Pour préparer une négociation, utilisez les données de l’APEC et de France Travail. Le site moncompteformation.gouv.fr permet de vérifier l’éligibilité des formations CPF (à vérifier avant toute demande d’utilisation).
- Préparez un argumentaire chiffré en reprenant les fourchettes de la grille régionale.
- Mettez en avant une certification récente (ex : CQPM Découpeur(se) sur machines à commande numérique).
- Proposez une période d’essai suivie d’une revalorisation conditionnelle.
- Évoquez votre polyvalence sur d’autres postes connexes (usineur, chaudronnier).
- Demandez un entretien annuel de revue de salaire, pas seulement une augmentation ponctuelle.
- Consultez les annonces sur France Travail pour comparer les offres de votre zone.
- Utilisez Glassdoor pour les avis salariaux (attention au biais d’échantillon).
- Croisez avec les données de l’APEC disponibles en ligne.
- Contactez un conseiller APEC pour un coaching professionnel (gratuit pour les cadres, payant pour non‑cadres).
- Vérifiez les grilles des conventions collectives sur le site Légifrance.
Avantages et primes spécifiques au métier
Les découpeurs bénéficient d’avantages propres au secteur industriel. Les primes de panier sont les plus répandues, mais d’autres éléments peuvent améliorer le package global.
- Prime de froid/chaleur : pour les ateliers non climatisés, entre 100 et 400 € par an.
- Prime de salissure : jusqu’à 200 € par an, selon la convention collective.
- Indemnité de laverie : prise en charge du nettoyage des vêtements de travail.
- Chèques déjeuner : valeur faciale de 8 à 12 €, avec prise en charge employeur de 50 % à 60 %.
- Mutuelle d’entreprise : obligatoire, avec des niveaux de couverture variant du simple au triple.
- Plan d’épargne interentreprises (PEI) : dans les groupes multisites, avec des frais de gestion réduits.
Ces avantages sont détaillés dans les rapports de la DARES sur les conditions de travail. Leur valorisation peut atteindre 1 500 € à 2 500 € par an, soit 7 % à 11 % du salaire brut.
Outils pour benchmarker son salaire
Plusieurs plateformes permettent d’évaluer sa rémunération par rapport au marché. Voici les plus fiables en 2026.
- APEC : baromètre salaires en ligne, filtres par métier et région.
- France Travail : statistiques sur les offres d’emploi et les salaires associés.
- Glassdoor France : avis anonymes, à utiliser avec précaution (biais de sélection).

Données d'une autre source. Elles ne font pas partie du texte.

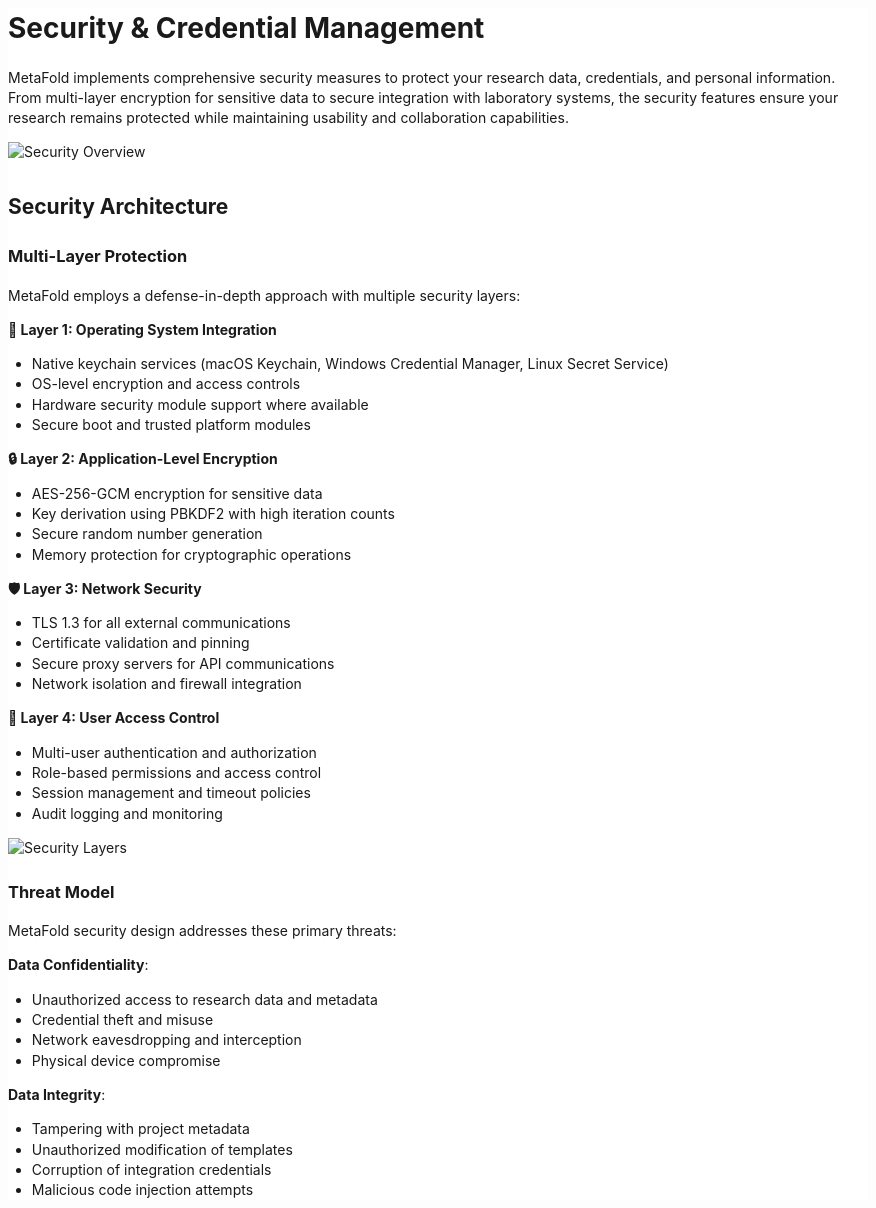 # Security & Credential Management

MetaFold implements comprehensive security measures to protect your research data, credentials, and personal information. From multi-layer encryption for sensitive data to secure integration with laboratory systems, the security features ensure your research remains protected while maintaining usability and collaboration capabilities.

![Security Overview](images/security-overview.png)

## Security Architecture

### Multi-Layer Protection

MetaFold employs a defense-in-depth approach with multiple security layers:

**🔐 Layer 1: Operating System Integration**
- Native keychain services (macOS Keychain, Windows Credential Manager, Linux Secret Service)
- OS-level encryption and access controls
- Hardware security module support where available
- Secure boot and trusted platform modules

**🔒 Layer 2: Application-Level Encryption**
- AES-256-GCM encryption for sensitive data
- Key derivation using PBKDF2 with high iteration counts
- Secure random number generation
- Memory protection for cryptographic operations

**🛡️ Layer 3: Network Security**
- TLS 1.3 for all external communications
- Certificate validation and pinning
- Secure proxy servers for API communications
- Network isolation and firewall integration

**👤 Layer 4: User Access Control**
- Multi-user authentication and authorization
- Role-based permissions and access control
- Session management and timeout policies
- Audit logging and monitoring

![Security Layers](images/security-layers.png)

### Threat Model

MetaFold security design addresses these primary threats:

**Data Confidentiality**:
- Unauthorized access to research data and metadata
- Credential theft and misuse
- Network eavesdropping and interception
- Physical device compromise

**Data Integrity**:
- Tampering with project metadata
- Unauthorized modification of templates
- Corruption of integration credentials
- Malicious code injection attempts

- Talents.com : outil de comparaison sectoriel, intégrant les données de l’INSEE.
- INSEE : données structurelles sur les salaires par catégorie socioprofessionnelle.
- Observatoire des Métiers de la Métallurgie : grilles et études sectorielles.

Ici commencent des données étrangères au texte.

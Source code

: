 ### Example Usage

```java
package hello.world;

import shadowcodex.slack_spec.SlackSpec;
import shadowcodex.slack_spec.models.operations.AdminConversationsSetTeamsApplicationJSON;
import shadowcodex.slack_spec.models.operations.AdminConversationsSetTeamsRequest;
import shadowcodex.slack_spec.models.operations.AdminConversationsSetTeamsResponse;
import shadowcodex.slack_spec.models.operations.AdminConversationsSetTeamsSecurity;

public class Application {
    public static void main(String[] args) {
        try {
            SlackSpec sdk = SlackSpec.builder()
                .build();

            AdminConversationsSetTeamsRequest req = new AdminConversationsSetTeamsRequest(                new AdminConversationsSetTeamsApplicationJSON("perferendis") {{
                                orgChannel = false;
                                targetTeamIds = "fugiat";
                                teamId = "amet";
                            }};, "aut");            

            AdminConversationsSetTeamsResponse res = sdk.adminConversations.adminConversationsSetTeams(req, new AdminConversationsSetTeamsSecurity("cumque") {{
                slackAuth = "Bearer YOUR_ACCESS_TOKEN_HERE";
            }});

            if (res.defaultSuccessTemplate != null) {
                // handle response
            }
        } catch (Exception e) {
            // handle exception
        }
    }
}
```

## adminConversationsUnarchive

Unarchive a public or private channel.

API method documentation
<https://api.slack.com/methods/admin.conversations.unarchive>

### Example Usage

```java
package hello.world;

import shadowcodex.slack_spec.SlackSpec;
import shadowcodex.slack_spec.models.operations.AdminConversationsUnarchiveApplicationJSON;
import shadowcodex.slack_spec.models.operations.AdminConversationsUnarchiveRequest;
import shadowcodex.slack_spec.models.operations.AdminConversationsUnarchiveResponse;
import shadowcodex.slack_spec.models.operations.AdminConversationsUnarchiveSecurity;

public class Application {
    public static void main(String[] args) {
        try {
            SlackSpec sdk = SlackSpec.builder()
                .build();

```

Pour un benchmark précis, croisez au moins deux sources et tenez compte de votre ancienneté et de votre localisation. Les conseillers APEC organisent des ateliers gratuits sur la négociation salariale (à vérifier selon votre statut cadre ou non‑cadre).
Cette fiche a été rédigée à partir des données publiques de l’INSEE, de la DARES, de l’APEC, de France Travail, de l’OCDE et de l’Eurofound. Les entreprises mentionnées (Airbus, Renault, Stellantis, Safran, Vallourec, ArcelorMittal, Naval Group, Plastic Omnium) sont des employeurs types du secteur. Pour toute question sur l’éligibilité au CPF, consultez moncompteformation.gouv.fr.